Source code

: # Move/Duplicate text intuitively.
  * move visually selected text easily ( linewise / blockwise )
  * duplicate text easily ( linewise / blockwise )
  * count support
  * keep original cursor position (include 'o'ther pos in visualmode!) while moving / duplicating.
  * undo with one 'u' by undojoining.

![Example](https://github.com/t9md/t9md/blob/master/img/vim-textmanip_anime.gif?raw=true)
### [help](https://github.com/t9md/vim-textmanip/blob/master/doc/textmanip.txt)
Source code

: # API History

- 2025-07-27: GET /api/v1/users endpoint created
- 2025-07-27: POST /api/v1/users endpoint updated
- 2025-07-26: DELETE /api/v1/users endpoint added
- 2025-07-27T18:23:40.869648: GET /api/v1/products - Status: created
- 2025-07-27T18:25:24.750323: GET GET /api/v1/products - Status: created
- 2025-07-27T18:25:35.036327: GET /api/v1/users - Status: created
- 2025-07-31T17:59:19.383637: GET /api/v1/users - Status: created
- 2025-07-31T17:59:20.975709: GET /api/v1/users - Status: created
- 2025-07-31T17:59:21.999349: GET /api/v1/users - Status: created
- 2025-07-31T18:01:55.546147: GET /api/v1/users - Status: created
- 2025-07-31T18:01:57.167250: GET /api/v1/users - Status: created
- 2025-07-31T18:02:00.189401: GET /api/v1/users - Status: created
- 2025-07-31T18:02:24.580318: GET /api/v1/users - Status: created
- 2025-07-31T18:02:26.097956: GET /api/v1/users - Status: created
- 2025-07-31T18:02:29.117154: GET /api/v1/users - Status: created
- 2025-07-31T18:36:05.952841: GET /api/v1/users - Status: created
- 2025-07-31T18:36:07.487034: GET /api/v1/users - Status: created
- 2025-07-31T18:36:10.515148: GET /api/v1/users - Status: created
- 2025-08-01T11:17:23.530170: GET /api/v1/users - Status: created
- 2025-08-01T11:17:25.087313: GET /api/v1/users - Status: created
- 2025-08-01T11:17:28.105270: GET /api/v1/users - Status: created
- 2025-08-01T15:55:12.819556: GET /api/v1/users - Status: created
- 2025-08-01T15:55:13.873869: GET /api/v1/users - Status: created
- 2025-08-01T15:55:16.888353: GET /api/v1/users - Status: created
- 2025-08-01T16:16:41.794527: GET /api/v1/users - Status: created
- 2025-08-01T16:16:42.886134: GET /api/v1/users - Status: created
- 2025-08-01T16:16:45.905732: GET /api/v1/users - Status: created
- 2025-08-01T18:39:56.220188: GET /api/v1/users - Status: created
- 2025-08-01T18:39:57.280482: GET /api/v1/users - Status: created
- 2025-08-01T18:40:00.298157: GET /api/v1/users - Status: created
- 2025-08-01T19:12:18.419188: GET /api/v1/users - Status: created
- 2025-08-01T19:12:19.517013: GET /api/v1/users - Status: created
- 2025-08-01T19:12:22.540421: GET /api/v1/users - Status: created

____________________

Directions: From the records above, give again exactly the lines running from the line with "- 2025-07-31T18:36:10.515148: GET" to the line with "- 2025-08-01T16:16:42.886134: GET", inclusive.

Solution below:
- 2025-07-31T18:36:10.515148: GET /api/v1/users - Status: created
- 2025-08-01T11:17:23.530170: GET /api/v1/users - Status: created
- 2025-08-01T11:17:25.087313: GET /api/v1/users - Status: created
- 2025-08-01T11:17:28.105270: GET /api/v1/users - Status: created
- 2025-08-01T15:55:12.819556: GET /api/v1/users - Status: created
- 2025-08-01T15:55:13.873869: GET /api/v1/users - Status: created
- 2025-08-01T15:55:16.888353: GET /api/v1/users - Status: created
- 2025-08-01T16:16:41.794527: GET /api/v1/users - Status: created
- 2025-08-01T16:16:42.886134: GET /api/v1/users - Status: created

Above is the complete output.